NAME

    XS::Parse::Keyword - XS functions to assist in parsing keyword syntax

DESCRIPTION

    This module provides some XS functions to assist in writing syntax
    modules that provide new perl-visible syntax, primarily for authors of
    keyword plugins using the PL_keyword_plugin hook mechanism. It is
    unlikely to be of much use to anyone else; and highly unlikely to be
    any use when writing perl code using these. Unless you are writing a
    keyword plugin using XS, this module is not for you.

    This module is also currently experimental, and the design is still
    evolving and subject to change. Later versions may break ABI
    compatibility, requiring changes or at least a rebuild of any module
    that depends on it.

XS FUNCTIONS

 boot_xs_parse_keyword

       void boot_xs_parse_keyword(double ver);

    Call this function from your BOOT section in order to initialise the
    module and parsing hooks.

    ver should either be 0 or a decimal number for the module version
    requirement; e.g.

       boot_xs_parse_keyword(0.01);

 register_xs_parse_keyword

       void register_xs_parse_keyword(const char *keyword,
         const struct XSParseKeywordHooks *hooks, void *hookdata);

    This function installs a set of parsing hooks to be associated with the
    given keyword. Such a keyword will then be handled automatically by a
    keyword parser installed by XS::Parse::Keyword itself.

PARSE HOOKS

    The XSParseKeywordHooks structure provides the following hook stages,
    which are invoked in the given order.

 The permit Stage

       const char *permit_hintkey;
       bool (*permit) (pTHX_ void *hookdata);

    Called by the installed keyword parser hook which is used to handle
    keywords registered by "register_xs_parse_keyword".

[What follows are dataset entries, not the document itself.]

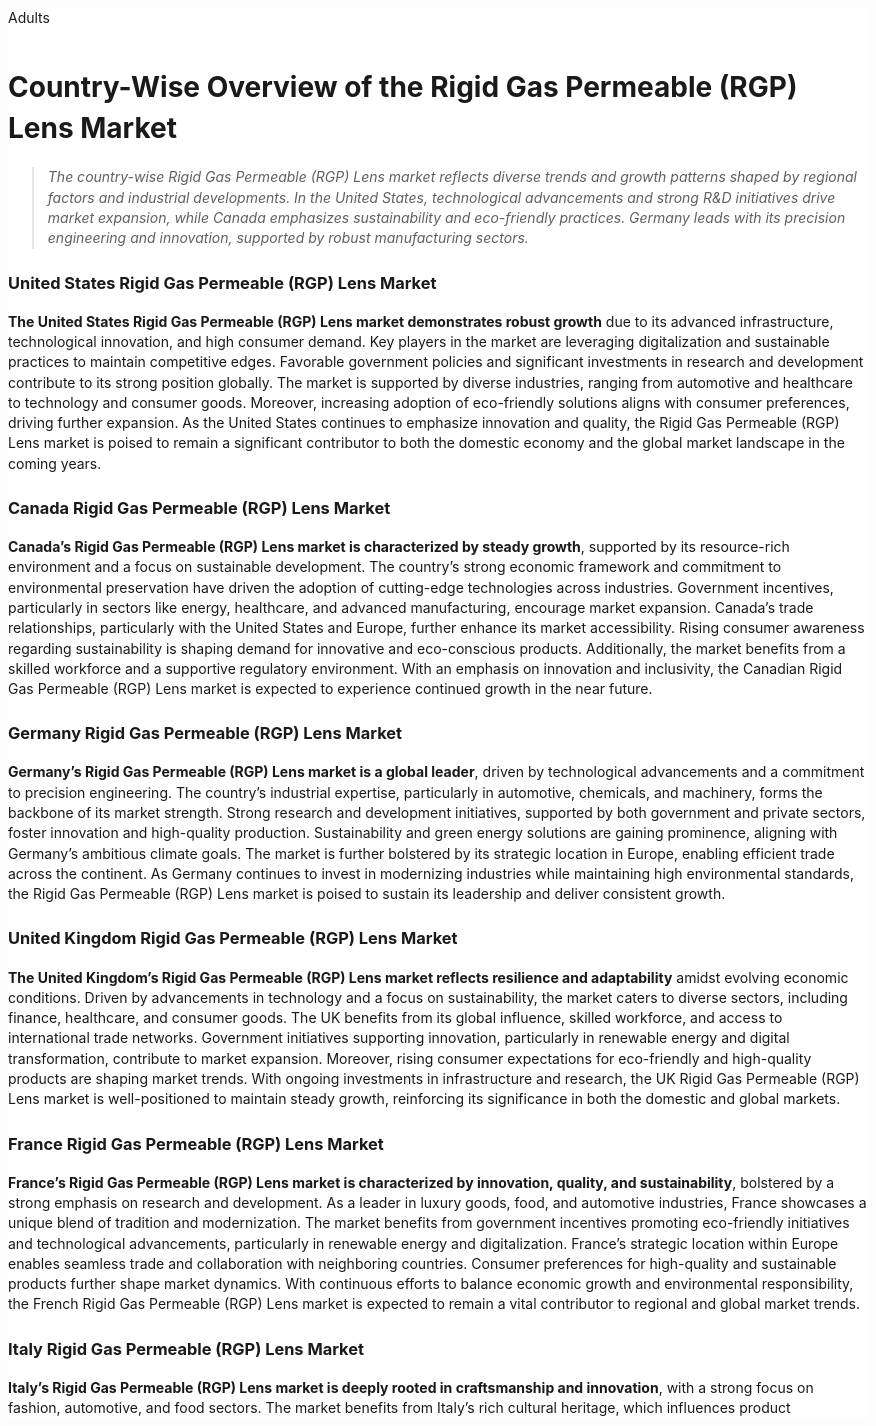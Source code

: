 Adults</li></ul><h1><span class="">Country-Wise Overview of the Rigid Gas Permeable (RGP) Lens Market<br /></span></h1><blockquote><p><em><span class="">The country-wise Rigid Gas Permeable (RGP) Lens market reflects diverse trends and growth patterns shaped by regional factors and industrial developments. In the United States, technological advancements and strong R&amp;D initiatives drive market expansion, while Canada emphasizes sustainability and eco-friendly practices. Germany leads with its precision engineering and innovation, supported by robust manufacturing sectors.</span></em></p></blockquote><h3><strong>United States Rigid Gas Permeable (RGP) Lens Market</strong></h3><p><strong>The United States Rigid Gas Permeable (RGP) Lens market demonstrates robust growth</strong> due to its advanced infrastructure, technological innovation, and high consumer demand. Key players in the market are leveraging digitalization and sustainable practices to maintain competitive edges. Favorable government policies and significant investments in research and development contribute to its strong position globally. The market is supported by diverse industries, ranging from automotive and healthcare to technology and consumer goods. Moreover, increasing adoption of eco-friendly solutions aligns with consumer preferences, driving further expansion. As the United States continues to emphasize innovation and quality, the Rigid Gas Permeable (RGP) Lens market is poised to remain a significant contributor to both the domestic economy and the global market landscape in the coming years.</p><h3><strong>Canada Rigid Gas Permeable (RGP) Lens Market</strong></h3><p><strong>Canada&rsquo;s Rigid Gas Permeable (RGP) Lens market is characterized by steady growth</strong>, supported by its resource-rich environment and a focus on sustainable development. The country&rsquo;s strong economic framework and commitment to environmental preservation have driven the adoption of cutting-edge technologies across industries. Government incentives, particularly in sectors like energy, healthcare, and advanced manufacturing, encourage market expansion. Canada&rsquo;s trade relationships, particularly with the United States and Europe, further enhance its market accessibility. Rising consumer awareness regarding sustainability is shaping demand for innovative and eco-conscious products. Additionally, the market benefits from a skilled workforce and a supportive regulatory environment. With an emphasis on innovation and inclusivity, the Canadian Rigid Gas Permeable (RGP) Lens market is expected to experience continued growth in the near future.</p><h3><strong>Germany Rigid Gas Permeable (RGP) Lens Market</strong></h3><p><strong>Germany&rsquo;s Rigid Gas Permeable (RGP) Lens market is a global leader</strong>, driven by technological advancements and a commitment to precision engineering. The country&rsquo;s industrial expertise, particularly in automotive, chemicals, and machinery, forms the backbone of its market strength. Strong research and development initiatives, supported by both government and private sectors, foster innovation and high-quality production. Sustainability and green energy solutions are gaining prominence, aligning with Germany&rsquo;s ambitious climate goals. The market is further bolstered by its strategic location in Europe, enabling efficient trade across the continent. As Germany continues to invest in modernizing industries while maintaining high environmental standards, the Rigid Gas Permeable (RGP) Lens market is poised to sustain its leadership and deliver consistent growth.</p><h3><strong>United Kingdom Rigid Gas Permeable (RGP) Lens Market</strong></h3><p><strong>The United Kingdom&rsquo;s Rigid Gas Permeable (RGP) Lens market reflects resilience and adaptability</strong> amidst evolving economic conditions. Driven by advancements in technology and a focus on sustainability, the market caters to diverse sectors, including finance, healthcare, and consumer goods. The UK benefits from its global influence, skilled workforce, and access to international trade networks. Government initiatives supporting innovation, particularly in renewable energy and digital transformation, contribute to market expansion. Moreover, rising consumer expectations for eco-friendly and high-quality products are shaping market trends. With ongoing investments in infrastructure and research, the UK Rigid Gas Permeable (RGP) Lens market is well-positioned to maintain steady growth, reinforcing its significance in both the domestic and global markets.</p><h3><strong>France Rigid Gas Permeable (RGP) Lens Market</strong></h3><p><strong>France&rsquo;s Rigid Gas Permeable (RGP) Lens market is characterized by innovation, quality, and sustainability</strong>, bolstered by a strong emphasis on research and development. As a leader in luxury goods, food, and automotive industries, France showcases a unique blend of tradition and modernization. The market benefits from government incentives promoting eco-friendly initiatives and technological advancements, particularly in renewable energy and digitalization. France&rsquo;s strategic location within Europe enables seamless trade and collaboration with neighboring countries. Consumer preferences for high-quality and sustainable products further shape market dynamics. With continuous efforts to balance economic growth and environmental responsibility, the French Rigid Gas Permeable (RGP) Lens market is expected to remain a vital contributor to regional and global market trends.</p><h3><strong>Italy Rigid Gas Permeable (RGP) Lens Market</strong></h3><p><strong>Italy&rsquo;s Rigid Gas Permeable (RGP) Lens market is deeply rooted in craftsmanship and innovation</strong>, with a strong focus on fashion, automotive, and food sectors. The market benefits from Italy&rsquo;s rich cultural heritage, which influences product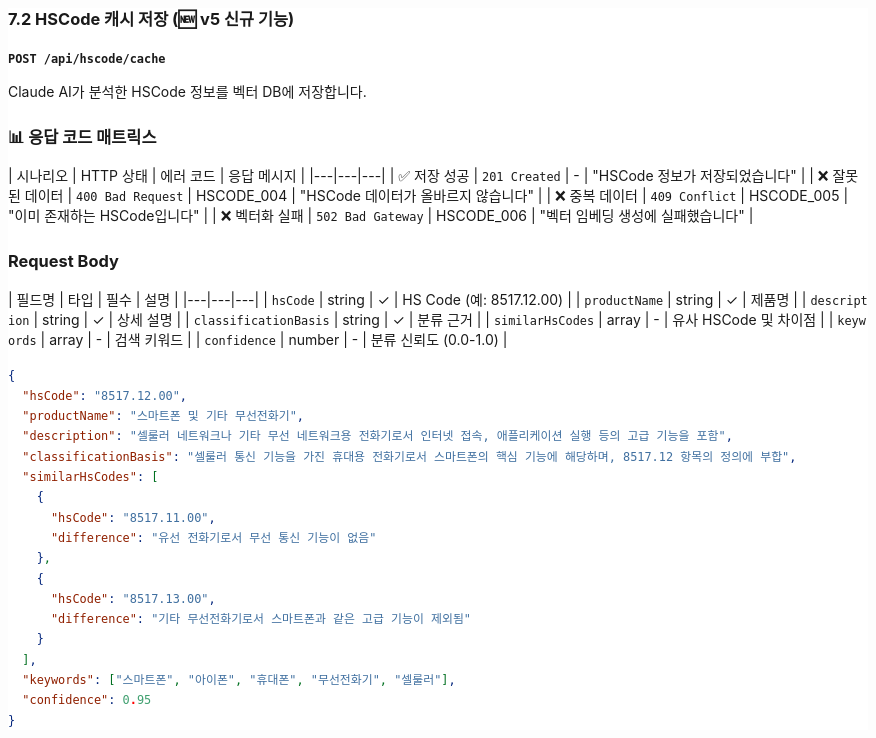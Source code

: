 
### 7.2 HSCode 캐시 저장 (🆕 v5 신규 기능)

**`POST /api/hscode/cache`**

Claude AI가 분석한 HSCode 정보를 벡터 DB에 저장합니다.

### 📊 응답 코드 매트릭스

| 시나리오 | HTTP 상태 | 에러 코드 | 응답 메시지 |
|---|---|---|
| ✅ 저장 성공 | `201 Created` | - | "HSCode 정보가 저장되었습니다" |
| ❌ 잘못된 데이터 | `400 Bad Request` | HSCODE_004 | "HSCode 데이터가 올바르지 않습니다" |
| ❌ 중복 데이터 | `409 Conflict` | HSCODE_005 | "이미 존재하는 HSCode입니다" |
| ❌ 벡터화 실패 | `502 Bad Gateway` | HSCODE_006 | "벡터 임베딩 생성에 실패했습니다" |

### Request Body

| 필드명 | 타입 | 필수 | 설명 |
|---|---|---|
| `hsCode` | string | ✓ | HS Code (예: 8517.12.00) |
| `productName` | string | ✓ | 제품명 |
| `description` | string | ✓ | 상세 설명 |
| `classificationBasis` | string | ✓ | 분류 근거 |
| `similarHsCodes` | array | - | 유사 HSCode 및 차이점 |
| `keywords` | array | - | 검색 키워드 |
| `confidence` | number | - | 분류 신뢰도 (0.0-1.0) |

```json
{
  "hsCode": "8517.12.00",
  "productName": "스마트폰 및 기타 무선전화기",
  "description": "셀룰러 네트워크나 기타 무선 네트워크용 전화기로서 인터넷 접속, 애플리케이션 실행 등의 고급 기능을 포함",
  "classificationBasis": "셀룰러 통신 기능을 가진 휴대용 전화기로서 스마트폰의 핵심 기능에 해당하며, 8517.12 항목의 정의에 부합",
  "similarHsCodes": [
    {
      "hsCode": "8517.11.00",
      "difference": "유선 전화기로서 무선 통신 기능이 없음"
    },
    {
      "hsCode": "8517.13.00",
      "difference": "기타 무선전화기로서 스마트폰과 같은 고급 기능이 제외됨"
    }
  ],
  "keywords": ["스마트폰", "아이폰", "휴대폰", "무선전화기", "셀룰러"],
  "confidence": 0.95
}
```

    As a shortcut for the common case, the permit_hintkey may point to a
    string to look up from the hints hash. If the given key name is not
    found in the hints hash then the keyword is not permitted. If the key
    is present then the permit function is invoked as normal.

    If not rejected by a hint key that was not found in the hints hash, the
    function part of the stage is called next and should inspect whether
    the keyword is permitted at this time perhaps by inspecting other
    lexical clues, and return true only if the keyword is permitted.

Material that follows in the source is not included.